Geoffrey Moore, who for decades published the Index of Leading Indicators, and founded the Economic Cycle Research Institute (ECRI) in 1993, wrote Leading Economic Indicators: New Approaches and Forecasting Records describing and explaining what he called "long leading indicators," that is, economic metrics that reliably turn a year or more before the onset of a recession. He identified 4:
- housing permits and starts
- corporate bond yields
- real money supply
- corporate profits
A variation of the above is Paul Kasriel's "foolproof recession indicator," which combines real money supply with the yield curve, i.e., the difference in the interest rate between short and long-term treasury bonds. This turns negative a year or more before the next recession about half of the time.

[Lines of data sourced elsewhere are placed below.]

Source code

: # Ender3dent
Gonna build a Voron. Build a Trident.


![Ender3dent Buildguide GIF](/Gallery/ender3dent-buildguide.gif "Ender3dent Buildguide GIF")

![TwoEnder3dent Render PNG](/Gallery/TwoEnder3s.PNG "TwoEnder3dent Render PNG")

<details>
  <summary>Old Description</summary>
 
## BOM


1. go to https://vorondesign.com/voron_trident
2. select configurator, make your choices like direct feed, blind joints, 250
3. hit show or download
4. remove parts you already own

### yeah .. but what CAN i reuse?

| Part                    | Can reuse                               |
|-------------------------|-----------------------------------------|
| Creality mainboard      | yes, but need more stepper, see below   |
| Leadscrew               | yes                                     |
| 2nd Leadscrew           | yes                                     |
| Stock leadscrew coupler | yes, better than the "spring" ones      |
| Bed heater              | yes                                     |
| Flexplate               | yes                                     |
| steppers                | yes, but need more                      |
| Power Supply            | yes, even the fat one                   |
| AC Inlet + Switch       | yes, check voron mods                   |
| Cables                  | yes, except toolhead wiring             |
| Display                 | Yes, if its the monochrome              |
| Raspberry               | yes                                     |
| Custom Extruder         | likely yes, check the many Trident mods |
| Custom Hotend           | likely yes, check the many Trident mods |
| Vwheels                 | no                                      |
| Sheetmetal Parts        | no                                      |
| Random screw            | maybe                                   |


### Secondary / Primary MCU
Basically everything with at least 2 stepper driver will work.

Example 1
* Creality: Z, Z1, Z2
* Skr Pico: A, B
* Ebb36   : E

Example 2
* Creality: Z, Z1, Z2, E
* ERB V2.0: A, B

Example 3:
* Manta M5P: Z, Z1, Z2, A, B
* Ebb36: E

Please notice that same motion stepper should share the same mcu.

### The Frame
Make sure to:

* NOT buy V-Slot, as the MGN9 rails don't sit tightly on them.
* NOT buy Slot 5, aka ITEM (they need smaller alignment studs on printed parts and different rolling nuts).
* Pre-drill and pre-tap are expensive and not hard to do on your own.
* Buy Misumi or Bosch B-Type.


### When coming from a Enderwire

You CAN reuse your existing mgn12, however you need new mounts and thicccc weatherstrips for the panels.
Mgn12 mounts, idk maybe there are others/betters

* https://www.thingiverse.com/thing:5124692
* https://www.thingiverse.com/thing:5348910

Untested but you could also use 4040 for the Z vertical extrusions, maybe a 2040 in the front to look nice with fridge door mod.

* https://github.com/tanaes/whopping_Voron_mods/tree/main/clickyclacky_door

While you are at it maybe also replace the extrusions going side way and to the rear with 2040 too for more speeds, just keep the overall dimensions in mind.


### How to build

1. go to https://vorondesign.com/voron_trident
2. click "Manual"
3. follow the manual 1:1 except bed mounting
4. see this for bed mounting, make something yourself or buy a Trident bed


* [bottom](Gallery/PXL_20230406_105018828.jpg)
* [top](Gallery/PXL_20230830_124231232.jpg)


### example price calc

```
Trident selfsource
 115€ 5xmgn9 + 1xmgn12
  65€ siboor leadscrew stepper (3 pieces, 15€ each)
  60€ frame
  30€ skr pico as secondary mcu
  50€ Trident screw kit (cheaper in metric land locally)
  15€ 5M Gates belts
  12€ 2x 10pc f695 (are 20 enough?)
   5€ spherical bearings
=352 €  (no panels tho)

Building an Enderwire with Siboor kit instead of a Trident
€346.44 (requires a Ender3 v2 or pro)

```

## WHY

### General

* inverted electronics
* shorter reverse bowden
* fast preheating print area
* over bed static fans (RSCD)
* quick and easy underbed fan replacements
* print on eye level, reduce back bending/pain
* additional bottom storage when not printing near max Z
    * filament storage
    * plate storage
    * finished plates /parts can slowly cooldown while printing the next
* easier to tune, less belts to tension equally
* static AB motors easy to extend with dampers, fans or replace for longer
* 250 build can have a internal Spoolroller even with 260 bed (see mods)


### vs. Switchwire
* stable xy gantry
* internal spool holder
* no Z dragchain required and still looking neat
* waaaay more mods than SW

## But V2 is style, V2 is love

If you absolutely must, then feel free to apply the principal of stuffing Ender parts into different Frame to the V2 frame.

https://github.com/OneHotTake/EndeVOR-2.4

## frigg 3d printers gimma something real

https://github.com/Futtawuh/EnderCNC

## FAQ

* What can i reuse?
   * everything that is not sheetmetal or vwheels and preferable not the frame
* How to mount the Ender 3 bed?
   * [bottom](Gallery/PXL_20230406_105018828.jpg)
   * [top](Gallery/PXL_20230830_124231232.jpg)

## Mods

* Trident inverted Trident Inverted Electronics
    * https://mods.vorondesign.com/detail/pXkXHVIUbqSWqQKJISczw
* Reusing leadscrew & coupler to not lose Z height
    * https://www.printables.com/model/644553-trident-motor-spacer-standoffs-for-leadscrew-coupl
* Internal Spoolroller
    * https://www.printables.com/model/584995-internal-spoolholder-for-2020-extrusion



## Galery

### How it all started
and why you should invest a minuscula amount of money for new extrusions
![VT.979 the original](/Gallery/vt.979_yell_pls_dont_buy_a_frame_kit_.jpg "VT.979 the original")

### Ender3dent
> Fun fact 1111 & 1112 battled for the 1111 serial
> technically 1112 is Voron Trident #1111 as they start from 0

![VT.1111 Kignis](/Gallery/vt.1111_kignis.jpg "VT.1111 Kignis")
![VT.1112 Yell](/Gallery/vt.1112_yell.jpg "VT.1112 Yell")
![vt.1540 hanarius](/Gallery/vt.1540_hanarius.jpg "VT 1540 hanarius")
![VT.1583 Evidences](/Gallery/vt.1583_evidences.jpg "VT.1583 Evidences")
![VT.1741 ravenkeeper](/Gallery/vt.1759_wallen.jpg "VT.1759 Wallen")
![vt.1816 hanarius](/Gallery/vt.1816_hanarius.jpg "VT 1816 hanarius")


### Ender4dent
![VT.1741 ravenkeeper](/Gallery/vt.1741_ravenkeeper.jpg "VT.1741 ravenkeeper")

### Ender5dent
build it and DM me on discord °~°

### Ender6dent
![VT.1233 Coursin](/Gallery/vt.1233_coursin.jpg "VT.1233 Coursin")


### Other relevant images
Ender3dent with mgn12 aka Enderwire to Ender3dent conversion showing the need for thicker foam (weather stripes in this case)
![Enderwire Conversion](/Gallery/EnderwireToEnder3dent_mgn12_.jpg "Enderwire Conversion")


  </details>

Another long leading indicator has been described by UCLA Prof. Edward E. Leamer who has written that "Housing IS the Business Cycle." In that article, he identified real residential investments as a share of GDP as an indicator that typically turns at least 5 quarters before the onset of a recession.
Finally, Doug Short has identified real retail sales per capita as another important metric. This metric tops out at least a year before the onset of a recession about half of the time.
That gives us a total of 7 long leading indicators. All of these economic series have a long-term history of turning a year or more before a recession. Let's look at them:
Friday's GDP report included 4th quarter real private residential investments (Leamer's indicator). These continued to increase as a percent of GDP, as well as absolutely:
Housing permits are thrown off somewhat by the spike last June due to the expiration of a housing subsidy program in NYC. This did not affect single-family permits. Below, I show single-family permits, and permits ex-NY:
Single-family permits made an expansion high in December, all permits ex-NY in November:
The bottom line is, housing remained positive in the 4th quarter.
CORPORATE BOND YIELDS:
With the sole exception of the 1981 "double-dip," corporate bond yields have always made their most recent low over 1 year before the onset of the next recession. Corporate bonds most recently made a confirmed low 3 years ago. BAA-rated corporate bonds equaled that low, but AAA-rated bonds did not:
Since more than 1 year has passed since even the most recent BAA low, I am scoring this a negative.
REAL MONEY SUPPLY:
No recession has ever started without at least real M1 or real M2, minus 2.5%, turning negative. Here's where they stand now:
These remain relentlessly positive.
When Corporate profits, and their close GDP relative, Proprietors' Income, turn negative, businesses slow and stop hiring, and if the condition persists, start laying people off. We won't have corporate profits for the 4th quarter until at least one more month, but Proprietors' income was reported Friday as part of the advance GDP report, and here it is (blue), along with corporate profits through Q3 (red):
Proprietors' income has continued to increase slowly, while corporate profits did fall in 2015. This is a mixed signal for now.
THE YIELD CURVE:
This is an excellent long range forecasting tool in times of inflation. Typically, a recession begins after the Fed raises rates to combat inflation, sufficiently so that the yield curve inverts.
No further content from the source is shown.